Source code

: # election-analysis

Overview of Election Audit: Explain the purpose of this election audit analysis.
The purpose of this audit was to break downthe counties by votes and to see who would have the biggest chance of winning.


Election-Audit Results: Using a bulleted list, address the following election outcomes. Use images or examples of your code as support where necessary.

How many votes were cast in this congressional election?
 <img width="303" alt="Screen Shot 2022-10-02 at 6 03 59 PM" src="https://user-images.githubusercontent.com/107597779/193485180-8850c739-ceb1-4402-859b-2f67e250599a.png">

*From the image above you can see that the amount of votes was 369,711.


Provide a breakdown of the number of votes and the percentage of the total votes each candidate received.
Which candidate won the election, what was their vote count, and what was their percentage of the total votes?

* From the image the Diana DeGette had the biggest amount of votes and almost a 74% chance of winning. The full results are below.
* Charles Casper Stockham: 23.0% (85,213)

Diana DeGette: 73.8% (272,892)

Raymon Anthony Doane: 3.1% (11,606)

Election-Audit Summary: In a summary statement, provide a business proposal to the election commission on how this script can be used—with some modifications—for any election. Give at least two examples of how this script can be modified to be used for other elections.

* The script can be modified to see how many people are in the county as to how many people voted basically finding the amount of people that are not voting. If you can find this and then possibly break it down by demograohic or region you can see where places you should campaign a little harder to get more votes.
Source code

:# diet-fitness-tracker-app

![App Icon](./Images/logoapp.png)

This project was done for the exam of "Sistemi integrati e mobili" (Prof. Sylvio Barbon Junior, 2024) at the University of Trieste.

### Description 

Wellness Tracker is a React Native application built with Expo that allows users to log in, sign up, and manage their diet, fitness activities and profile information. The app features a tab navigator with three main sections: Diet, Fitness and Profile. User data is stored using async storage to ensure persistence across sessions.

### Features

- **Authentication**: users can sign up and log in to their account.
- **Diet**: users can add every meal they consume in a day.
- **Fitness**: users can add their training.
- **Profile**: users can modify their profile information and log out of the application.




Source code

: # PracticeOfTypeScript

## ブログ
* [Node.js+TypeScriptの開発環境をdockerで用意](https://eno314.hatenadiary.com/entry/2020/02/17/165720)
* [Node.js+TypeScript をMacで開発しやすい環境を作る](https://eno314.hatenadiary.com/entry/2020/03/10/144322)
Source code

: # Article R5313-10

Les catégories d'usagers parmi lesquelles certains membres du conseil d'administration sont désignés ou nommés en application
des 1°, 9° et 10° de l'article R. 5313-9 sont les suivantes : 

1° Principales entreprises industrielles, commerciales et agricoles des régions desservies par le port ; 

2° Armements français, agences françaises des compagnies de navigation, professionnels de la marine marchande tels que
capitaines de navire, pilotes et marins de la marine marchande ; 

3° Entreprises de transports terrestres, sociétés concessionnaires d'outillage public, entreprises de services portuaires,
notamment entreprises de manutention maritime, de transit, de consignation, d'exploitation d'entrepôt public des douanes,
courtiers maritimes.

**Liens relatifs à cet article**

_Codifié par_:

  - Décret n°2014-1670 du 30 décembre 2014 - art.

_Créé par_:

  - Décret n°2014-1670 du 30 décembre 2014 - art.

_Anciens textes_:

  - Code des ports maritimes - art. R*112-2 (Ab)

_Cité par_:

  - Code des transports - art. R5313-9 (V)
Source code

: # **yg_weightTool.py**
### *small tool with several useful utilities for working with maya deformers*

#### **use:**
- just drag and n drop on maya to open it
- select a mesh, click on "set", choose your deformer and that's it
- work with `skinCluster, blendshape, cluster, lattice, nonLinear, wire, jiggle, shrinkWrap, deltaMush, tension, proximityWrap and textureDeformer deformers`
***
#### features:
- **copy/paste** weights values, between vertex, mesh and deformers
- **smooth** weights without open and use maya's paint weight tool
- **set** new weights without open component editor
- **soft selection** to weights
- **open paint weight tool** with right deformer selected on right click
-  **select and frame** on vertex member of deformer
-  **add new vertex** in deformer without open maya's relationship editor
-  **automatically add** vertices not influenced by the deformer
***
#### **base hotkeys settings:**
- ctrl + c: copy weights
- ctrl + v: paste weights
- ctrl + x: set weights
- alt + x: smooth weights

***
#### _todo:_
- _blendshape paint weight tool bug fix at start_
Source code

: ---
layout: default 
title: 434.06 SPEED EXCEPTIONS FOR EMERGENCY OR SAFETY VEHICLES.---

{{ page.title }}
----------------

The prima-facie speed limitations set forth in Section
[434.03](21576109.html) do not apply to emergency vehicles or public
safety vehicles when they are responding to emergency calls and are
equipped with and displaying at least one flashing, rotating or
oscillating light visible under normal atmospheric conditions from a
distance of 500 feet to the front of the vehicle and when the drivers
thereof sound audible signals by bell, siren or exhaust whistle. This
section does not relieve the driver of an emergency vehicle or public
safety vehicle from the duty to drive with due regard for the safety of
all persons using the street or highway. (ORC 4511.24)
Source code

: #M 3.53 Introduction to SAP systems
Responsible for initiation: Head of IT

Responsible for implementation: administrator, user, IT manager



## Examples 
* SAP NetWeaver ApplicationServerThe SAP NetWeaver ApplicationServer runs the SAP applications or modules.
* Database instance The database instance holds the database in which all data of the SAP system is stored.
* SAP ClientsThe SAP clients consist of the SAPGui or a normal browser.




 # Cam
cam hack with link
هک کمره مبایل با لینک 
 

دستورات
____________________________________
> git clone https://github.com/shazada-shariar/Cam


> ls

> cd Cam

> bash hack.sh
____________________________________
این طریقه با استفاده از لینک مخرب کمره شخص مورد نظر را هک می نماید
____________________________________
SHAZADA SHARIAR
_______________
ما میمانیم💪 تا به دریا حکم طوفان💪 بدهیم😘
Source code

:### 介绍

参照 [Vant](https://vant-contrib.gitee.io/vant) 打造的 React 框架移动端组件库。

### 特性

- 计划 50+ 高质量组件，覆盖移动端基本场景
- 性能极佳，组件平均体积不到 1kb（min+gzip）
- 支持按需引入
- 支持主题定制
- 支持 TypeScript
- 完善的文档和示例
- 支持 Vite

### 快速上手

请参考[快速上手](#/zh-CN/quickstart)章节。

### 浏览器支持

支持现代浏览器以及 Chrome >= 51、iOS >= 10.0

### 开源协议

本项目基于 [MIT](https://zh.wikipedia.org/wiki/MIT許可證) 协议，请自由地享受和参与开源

——————

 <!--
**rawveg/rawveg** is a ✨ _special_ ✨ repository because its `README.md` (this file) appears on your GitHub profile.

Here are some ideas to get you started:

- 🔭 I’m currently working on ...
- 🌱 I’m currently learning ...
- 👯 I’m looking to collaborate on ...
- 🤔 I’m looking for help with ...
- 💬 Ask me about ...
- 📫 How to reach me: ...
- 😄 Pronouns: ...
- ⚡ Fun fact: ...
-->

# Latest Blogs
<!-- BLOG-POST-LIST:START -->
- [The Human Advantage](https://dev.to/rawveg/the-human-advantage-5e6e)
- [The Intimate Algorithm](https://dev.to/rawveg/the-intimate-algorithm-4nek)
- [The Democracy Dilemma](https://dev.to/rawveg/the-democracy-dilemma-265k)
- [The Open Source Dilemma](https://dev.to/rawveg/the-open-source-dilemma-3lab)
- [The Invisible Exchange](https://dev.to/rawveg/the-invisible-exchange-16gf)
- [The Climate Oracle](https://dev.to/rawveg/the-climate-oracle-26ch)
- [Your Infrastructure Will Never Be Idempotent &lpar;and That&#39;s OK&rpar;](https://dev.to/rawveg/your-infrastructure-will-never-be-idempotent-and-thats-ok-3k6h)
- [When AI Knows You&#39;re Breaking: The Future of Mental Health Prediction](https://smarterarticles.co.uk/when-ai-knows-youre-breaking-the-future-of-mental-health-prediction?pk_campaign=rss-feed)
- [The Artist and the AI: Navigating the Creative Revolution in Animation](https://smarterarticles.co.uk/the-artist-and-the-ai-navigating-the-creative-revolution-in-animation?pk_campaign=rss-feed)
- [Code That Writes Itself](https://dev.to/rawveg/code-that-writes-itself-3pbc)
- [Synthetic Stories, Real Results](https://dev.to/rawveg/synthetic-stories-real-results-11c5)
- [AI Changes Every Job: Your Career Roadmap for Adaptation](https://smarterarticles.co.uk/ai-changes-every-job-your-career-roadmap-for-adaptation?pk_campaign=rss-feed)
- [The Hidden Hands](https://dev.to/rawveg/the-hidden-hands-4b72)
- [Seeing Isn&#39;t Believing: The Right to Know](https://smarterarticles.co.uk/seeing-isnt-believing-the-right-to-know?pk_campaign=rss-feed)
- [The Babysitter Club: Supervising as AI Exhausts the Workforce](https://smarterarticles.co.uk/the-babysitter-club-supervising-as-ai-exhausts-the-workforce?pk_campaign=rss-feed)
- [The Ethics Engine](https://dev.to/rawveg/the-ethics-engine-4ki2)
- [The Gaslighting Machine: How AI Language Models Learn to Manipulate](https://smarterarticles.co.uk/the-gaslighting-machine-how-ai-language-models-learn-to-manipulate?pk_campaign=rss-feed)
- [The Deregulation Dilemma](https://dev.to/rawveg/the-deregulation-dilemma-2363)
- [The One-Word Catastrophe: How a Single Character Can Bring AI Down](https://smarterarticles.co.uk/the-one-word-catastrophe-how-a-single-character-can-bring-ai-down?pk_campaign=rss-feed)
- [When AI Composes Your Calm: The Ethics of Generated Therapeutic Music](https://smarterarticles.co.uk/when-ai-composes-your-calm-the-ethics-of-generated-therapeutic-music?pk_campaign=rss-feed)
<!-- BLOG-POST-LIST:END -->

——————

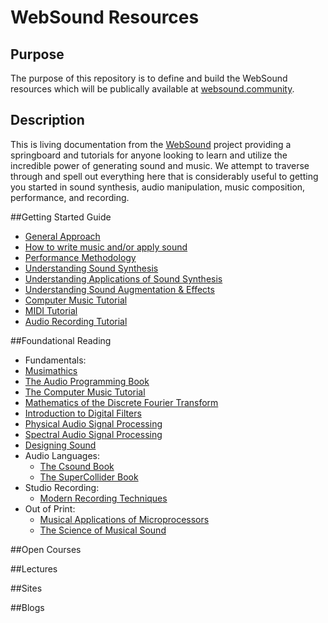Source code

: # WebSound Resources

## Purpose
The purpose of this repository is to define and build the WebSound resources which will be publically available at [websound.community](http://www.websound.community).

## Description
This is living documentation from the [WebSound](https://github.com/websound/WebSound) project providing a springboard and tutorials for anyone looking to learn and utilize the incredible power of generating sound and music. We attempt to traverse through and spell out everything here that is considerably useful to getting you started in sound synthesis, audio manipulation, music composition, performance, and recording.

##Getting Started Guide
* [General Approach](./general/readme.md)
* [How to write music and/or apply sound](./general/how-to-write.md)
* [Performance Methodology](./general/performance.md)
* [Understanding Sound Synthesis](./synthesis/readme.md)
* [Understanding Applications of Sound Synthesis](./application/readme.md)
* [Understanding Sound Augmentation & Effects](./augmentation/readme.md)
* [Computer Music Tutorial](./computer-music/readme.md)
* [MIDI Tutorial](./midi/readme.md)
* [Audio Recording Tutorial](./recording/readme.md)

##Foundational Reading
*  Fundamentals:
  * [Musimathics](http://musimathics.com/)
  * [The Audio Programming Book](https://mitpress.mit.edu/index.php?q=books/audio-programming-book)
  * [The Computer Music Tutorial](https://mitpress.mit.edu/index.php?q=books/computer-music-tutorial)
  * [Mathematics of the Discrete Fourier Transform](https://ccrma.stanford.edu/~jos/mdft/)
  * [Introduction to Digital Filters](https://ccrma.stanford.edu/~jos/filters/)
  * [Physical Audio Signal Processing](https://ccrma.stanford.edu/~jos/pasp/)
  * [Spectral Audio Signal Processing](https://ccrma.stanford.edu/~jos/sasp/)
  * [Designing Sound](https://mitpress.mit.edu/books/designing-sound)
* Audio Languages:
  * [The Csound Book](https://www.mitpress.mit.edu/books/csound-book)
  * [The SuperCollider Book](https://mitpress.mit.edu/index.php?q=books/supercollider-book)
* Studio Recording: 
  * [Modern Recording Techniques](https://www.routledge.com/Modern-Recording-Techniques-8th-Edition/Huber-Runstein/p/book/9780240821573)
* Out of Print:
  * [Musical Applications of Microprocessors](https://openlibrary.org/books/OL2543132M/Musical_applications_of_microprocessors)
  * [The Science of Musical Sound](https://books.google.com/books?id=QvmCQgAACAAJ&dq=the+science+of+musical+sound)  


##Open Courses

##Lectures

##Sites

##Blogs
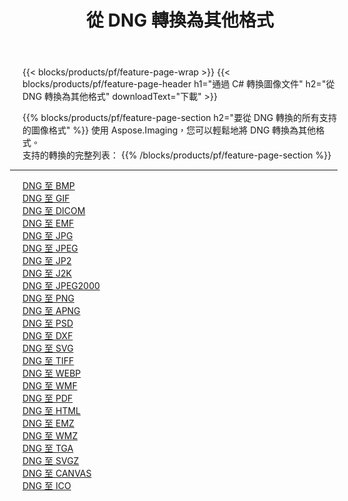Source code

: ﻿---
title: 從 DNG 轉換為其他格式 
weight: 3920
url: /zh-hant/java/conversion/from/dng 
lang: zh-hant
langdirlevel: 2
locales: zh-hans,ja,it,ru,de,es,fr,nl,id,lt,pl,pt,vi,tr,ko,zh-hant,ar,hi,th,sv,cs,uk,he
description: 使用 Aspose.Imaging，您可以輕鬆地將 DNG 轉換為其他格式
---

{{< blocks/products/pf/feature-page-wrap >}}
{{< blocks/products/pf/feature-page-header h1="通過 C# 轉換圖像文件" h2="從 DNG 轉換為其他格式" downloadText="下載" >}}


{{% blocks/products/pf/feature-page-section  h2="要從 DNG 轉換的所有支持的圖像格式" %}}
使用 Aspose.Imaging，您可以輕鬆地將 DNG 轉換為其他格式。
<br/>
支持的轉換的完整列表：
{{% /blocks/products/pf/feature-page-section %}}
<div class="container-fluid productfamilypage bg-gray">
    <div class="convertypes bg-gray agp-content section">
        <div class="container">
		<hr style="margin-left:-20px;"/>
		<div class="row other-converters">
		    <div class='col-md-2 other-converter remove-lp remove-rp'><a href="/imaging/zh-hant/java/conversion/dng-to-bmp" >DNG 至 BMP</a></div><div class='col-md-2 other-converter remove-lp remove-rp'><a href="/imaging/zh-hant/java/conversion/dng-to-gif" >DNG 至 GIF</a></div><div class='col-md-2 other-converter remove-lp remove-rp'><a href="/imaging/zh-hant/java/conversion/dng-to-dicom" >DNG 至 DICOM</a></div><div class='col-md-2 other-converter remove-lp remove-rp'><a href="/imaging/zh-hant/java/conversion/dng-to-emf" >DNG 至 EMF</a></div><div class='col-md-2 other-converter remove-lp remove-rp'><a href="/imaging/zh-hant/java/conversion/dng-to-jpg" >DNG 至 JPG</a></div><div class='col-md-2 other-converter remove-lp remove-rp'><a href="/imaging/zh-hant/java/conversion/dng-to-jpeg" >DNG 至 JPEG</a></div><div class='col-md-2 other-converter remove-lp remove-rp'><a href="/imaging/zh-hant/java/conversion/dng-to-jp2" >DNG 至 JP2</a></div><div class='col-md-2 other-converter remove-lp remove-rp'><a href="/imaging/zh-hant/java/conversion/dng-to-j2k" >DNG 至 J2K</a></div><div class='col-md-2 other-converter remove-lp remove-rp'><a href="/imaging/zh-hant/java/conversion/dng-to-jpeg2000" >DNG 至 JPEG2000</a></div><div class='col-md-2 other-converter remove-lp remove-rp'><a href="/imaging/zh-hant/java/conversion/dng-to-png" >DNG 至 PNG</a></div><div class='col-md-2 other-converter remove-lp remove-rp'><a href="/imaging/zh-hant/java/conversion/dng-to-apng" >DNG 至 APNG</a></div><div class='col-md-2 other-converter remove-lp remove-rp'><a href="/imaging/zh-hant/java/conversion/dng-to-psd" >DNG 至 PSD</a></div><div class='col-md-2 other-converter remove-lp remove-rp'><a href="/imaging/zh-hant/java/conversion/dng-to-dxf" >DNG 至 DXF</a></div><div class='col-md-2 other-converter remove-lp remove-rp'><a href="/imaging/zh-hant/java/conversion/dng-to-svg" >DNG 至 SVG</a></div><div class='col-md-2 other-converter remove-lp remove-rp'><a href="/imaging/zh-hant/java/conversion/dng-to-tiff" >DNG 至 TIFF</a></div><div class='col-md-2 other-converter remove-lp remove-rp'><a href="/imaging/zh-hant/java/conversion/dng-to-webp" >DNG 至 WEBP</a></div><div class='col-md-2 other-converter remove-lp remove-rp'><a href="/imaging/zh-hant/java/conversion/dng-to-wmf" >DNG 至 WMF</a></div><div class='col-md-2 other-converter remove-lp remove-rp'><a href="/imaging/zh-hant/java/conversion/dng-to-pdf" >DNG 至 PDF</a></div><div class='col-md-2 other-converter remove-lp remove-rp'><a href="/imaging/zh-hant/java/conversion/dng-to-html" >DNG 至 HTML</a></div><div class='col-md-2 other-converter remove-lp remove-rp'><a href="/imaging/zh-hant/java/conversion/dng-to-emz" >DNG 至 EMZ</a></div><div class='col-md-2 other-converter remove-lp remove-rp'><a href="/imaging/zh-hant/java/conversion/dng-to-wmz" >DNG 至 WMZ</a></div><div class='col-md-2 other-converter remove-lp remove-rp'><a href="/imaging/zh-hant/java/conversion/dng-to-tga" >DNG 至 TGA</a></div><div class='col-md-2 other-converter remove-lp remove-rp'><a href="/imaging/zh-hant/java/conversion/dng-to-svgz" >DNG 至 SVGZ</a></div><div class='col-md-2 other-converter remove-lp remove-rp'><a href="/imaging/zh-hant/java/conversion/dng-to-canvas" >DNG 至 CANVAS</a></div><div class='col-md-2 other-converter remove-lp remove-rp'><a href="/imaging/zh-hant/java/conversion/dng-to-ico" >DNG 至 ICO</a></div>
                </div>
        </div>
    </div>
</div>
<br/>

——————

Where the listing above has a line with "#### **base hotkeys settings:**", start there, and output every line exactly through the line with "The prima-facie speed", which is also included.

Exercise response:
#### **base hotkeys settings:**
- ctrl + c: copy weights
- ctrl + v: paste weights
- ctrl + x: set weights
- alt + x: smooth weights

***
#### _todo:_
- _blendshape paint weight tool bug fix at start_
Source code

: ---
layout: default 
title: 434.06 SPEED EXCEPTIONS FOR EMERGENCY OR SAFETY VEHICLES.---

{{ page.title }}
----------------

The prima-facie speed limitations set forth in Section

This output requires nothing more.